5H29, tapante. Je devais m’y attendre, mais elle me surprend, toujours. Craquement sonore d’un store défoncé par une masse énorme. Un éléphant passe dans un magasin de porcelaine. Cambriolage. Le pouls qui s’accélère. La main cherche vainement un interrupteur. Terreur d’enfant, fiat lux, la nuit est chassée par le non grésillant. Crac boum. Miaulement qui tient lieu tout à la fois de grognement, de bonjour et d’une demande. Claquement brusque d’un ordre sec. Le chat a faim. Feed me human. Grattement sur une tong abandonnée. Claquement. Elle l’a abandonnée quelque part dans le couloir, pour mieux miauler. Amène toi et nourris moi. Miaule miaule miaule. Meow qui sonne comme les sanglots des violons de l’automne. Sonnerie mortuaire pour estomac efflanqué. Course dans le couloir. Saut malhabile. Un poids sur mon lit, une chaleur contre mes jambes, et un souffle sur ma poitrine quand elle se décide à l’écraser.
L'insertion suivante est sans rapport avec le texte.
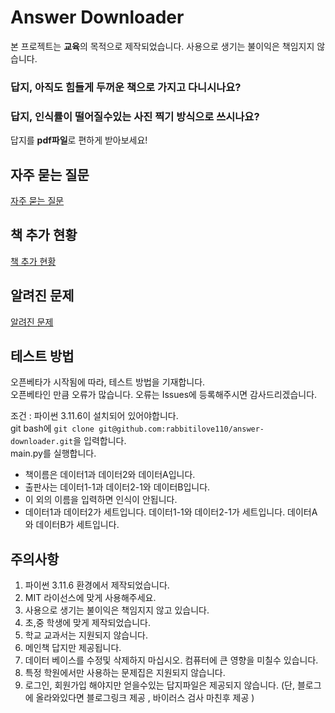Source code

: # Answer Downloader
본 프로젝트는 **교육**의 목적으로 제작되었습니다. 사용으로 생기는 불이익은 책임지지 않습니다.

### 답지, 아직도 힘들게 두꺼운 책으로 가지고 다니시나요?
### 답지, 인식률이 떨어질수있는 사진 찍기 방식으로 쓰시나요?

답지를 **pdf파일**로 편하게 받아보세요!

## 자주 묻는 질문
[자주 묻는 질문](https://github.com/rabbitilove110/answer-downloader/blob/main/.github/READ/%EC%9E%90%EC%A3%BC%EB%AC%BB%EB%8A%94%EC%A7%88%EB%AC%B8.MD)

## 책 추가 현황
[책 추가 현황](https://github.com/rabbitilove110/answer-downloader/blob/main/.github/READ/%EC%B1%85%ED%98%84%ED%99%A9.MD)

## 알려진 문제
[알려진 문제](https://github.com/rabbitilove110/answer-downloader/blob/main/.github/READ/%EC%95%8C%EB%A0%A4%EC%A7%84%EB%AC%B8%EC%A0%9C.MD)

## 테스트 방법
오픈베타가 시작됨에 따라, 테스트 방법을 기재합니다.<br>오픈베타인 만큼 오류가 많습니다. 오류는 Issues에 등록해주시면 감사드리겠습니다.

조건 : 파이썬 3.11.6이 설치되어 있어야합니다.<br>git bash에 `git clone git@github.com:rabbitilove110/answer-downloader.git`을 입력합니다.<br>main.py를 실행합니다.

- 책이름은 데이터1과 데이터2와 데이터A입니다.
- 출판사는 데이터1-1과 데이터2-1와 데이터B입니다.
- 이 외의 이름을 입력하면 인식이 안됩니다.
- 데이터1과 데이터2가 세트입니다. 데이터1-1와 데이터2-1가 세트입니다. 데이터A와 데이터B가 세트입니다.

## 주의사항
1. 파이썬 3.11.6 환경에서 제작되었습니다.
2. MIT 라이선스에 맞게 사용해주세요.
3. 사용으로 생기는 불이익은 책임지지 않고 있습니다.
4. 초,중 학생에 맞게 제작되었습니다.
5. 학교 교과서는 지원되지 않습니다.
6. 메인책 답지만 제공됩니다.
7. 데이터 베이스를 수정및 삭제하지 마십시오. 컴퓨터에 큰 영향을 미칠수 있습니다.
8. 특정 학원에서만 사용하는 문제집은 지원되지 않습니다.
9. 로그인, 회원가입 해야지만 얻을수있는 답지파일은 제공되지 않습니다. (단, 블로그에 올라와있다면 블로그링크 제공 , 바이러스 검사 마친후 제공 )

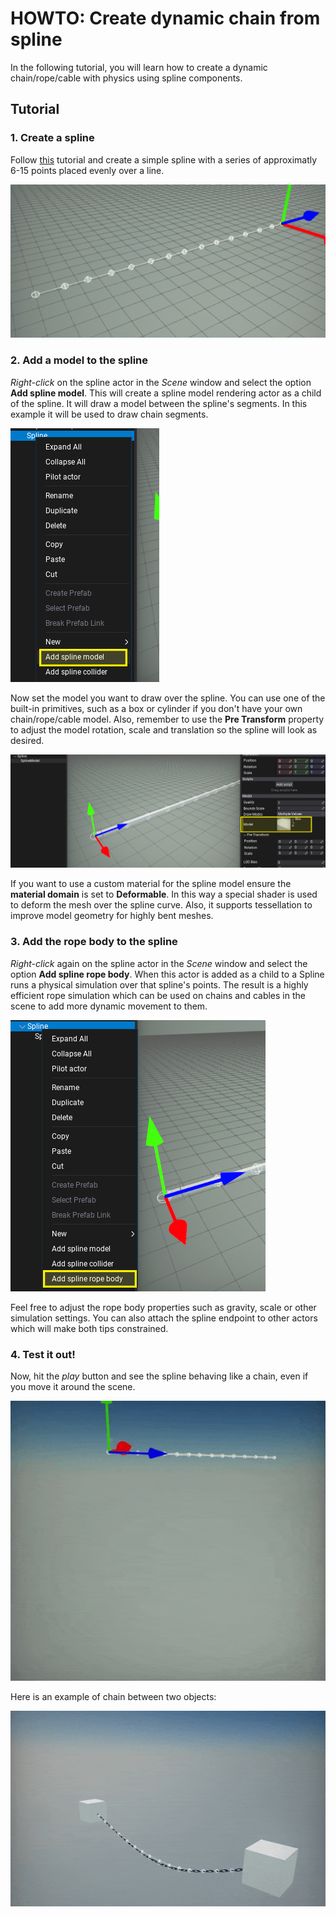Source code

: # HOWTO: Create dynamic chain from spline

In the following tutorial, you will learn how to create a dynamic chain/rope/cable with physics using spline components.

## Tutorial

### 1. Create a spline

Follow [this](index.md) tutorial and create a simple spline with a series of approximatly 6-15 points placed evenly over a line.

![Spline Line Chain](media/spline-chain-line.png)

### 2. Add a model to the spline

*Right-click* on the spline actor in the *Scene* window and select the option **Add spline model**. This will create a spline model rendering actor as a child of the spline. It will draw a model between the spline's segments. In this example it will be used to draw chain segments.

![Add Spline Model](media/add-spline-model.png)

Now set the model you want to draw over the spline. You can use one of the built-in primitives, such as a box or cylinder if you don't have your own chain/rope/cable model. Also, remember to use the **Pre Transform** property to adjust the model rotation, scale and translation so the spline will look as desired.

![Set Spline Model](media/set-spline-model.png)

If you want to use a custom material for the spline model ensure the **material domain** is set to **Deformable**. In this way a special shader is used to deform the mesh over the spline curve. Also, it supports tessellation to improve model geometry for highly bent meshes.

### 3. Add the rope body to the spline

*Right-click* again on the spline actor in the *Scene* window and select the option **Add spline rope body**. When this actor is added as a child to a Spline runs a physical simulation over that spline's points. The result is a highly efficient rope simulation which can be used on chains and cables in the scene to add more dynamic movement to them.

![Add Spline Rope Body](media/add-spline-rope-body.png)

Feel free to adjust the rope body properties such as gravity, scale or other simulation settings. You can also attach the spline endpoint to other actors which will make both tips constrained.

### 4. Test it out!

Now, hit the *play* button and see the spline behaving like a chain, even if you move it around the scene.

![Spline Rope Body in Action](media/spline-chain-fall.gif)

Here is an example of chain between two objects:

![Spline Chain Body in Action](media/spline-chain.gif)
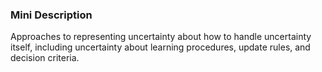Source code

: ### Mini Description

Approaches to representing uncertainty about how to handle uncertainty itself, including uncertainty about learning procedures, update rules, and decision criteria.
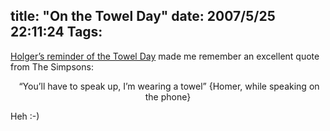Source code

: title: "On the Towel Day"
date: 2007/5/25 22:11:24
Tags: 
---
<a href="http://layer-acht.org/blog/debian/#1-109" target="_blank">Holger’s reminder of the Towel Day</a> made me remember an excellent quote from The Simpsons:

<p align="center"> “You’ll have to speak up, I’m wearing a towel” {Homer, while speaking on the phone}</p>
<p align="left">Heh :-) </p>
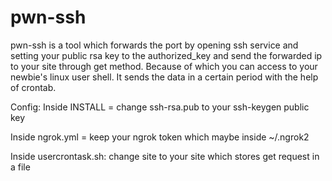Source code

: # pwn-ssh

pwn-ssh is a tool which forwards the port by opening ssh service and setting your public rsa key to the authorized_key and send the forwarded ip to your site through get method. Because of which you can access to your newbie's linux user shell. It sends the data in a certain period with the help of crontab.

Config:
Inside INSTALL = change ssh-rsa.pub to your ssh-keygen public key


Inside ngrok.yml = keep your ngrok token which maybe inside ~/.ngrok2


Inside usercrontask.sh: change site to your site which stores get request in a file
Allez, tu vas te lever oui. Et si j’essayais de feindre le sommeil ? Cela ne marche pas, elle miaule, plus fort, mord mon nez. J’ouvre un œil. Je ne peux plus m’en tirer. Elle tricote ma poitrine. Là j’ai mal. J’abaisse le pavillon, elle a gagné. Chef oui chef, allons te donner à manger. Je la pousse et, maugréant, part à la suite de miajesté qui marche de son pas chaloupé, reine de ses lieux.


5h31 Carrelage froid pour bien s’éveiller. Ouverture des chakras de la mauvaise humeur. Je n’ai pas retrouvé sur le chemin la tong kidnappée, où a-t-elle bien pu la poser ? Train de sénateur tandis qu’elle roule son corps, ondule près du sol, son ventre balaye les miettes de la veille.  Mécanique bien ajustée, elle ronronne comme un moteur, au quart de tour, tandis que j’attrape sa gamelle. A moitié pleine, pour moi. A moitié vide, pour elle. Le temps de la remplir d’une louche de graines, elle se frotte contre mes jambes, caresse mon mollet, joue avec mon pied, amoureuse. Je connais trop tes petits jeux madame. Mais je te sers, quand même. Je pourrais m’en retourner, mais son ronronnement m’invite à un petit plaisir. Je la gâte, la cajole, la caresse, accroupi tout contre elle. Elle nous mène tous par le bout du nez. Elles nous mènent tous par le bout du nez. Je la câline, flatte ses flancs, chatouille son dos. Ma main s'arrête au creux de son cou, caresse, pétri, masse, ça marche à tous les coups. Elle s'abandonne, ronronnante, tout contre moi. Craquement d'une croquette. Boulotte, sa miajesté se relève sans prendre gare à son esclave, et s'en va d'un pas digne mais chaloupé. 5H32, je peux retourner me coucher. A peine dans mon lit, grattement. Elle monte, se cale contre mon épaule, se roule en boule. Dans son ronflement, je m’endors.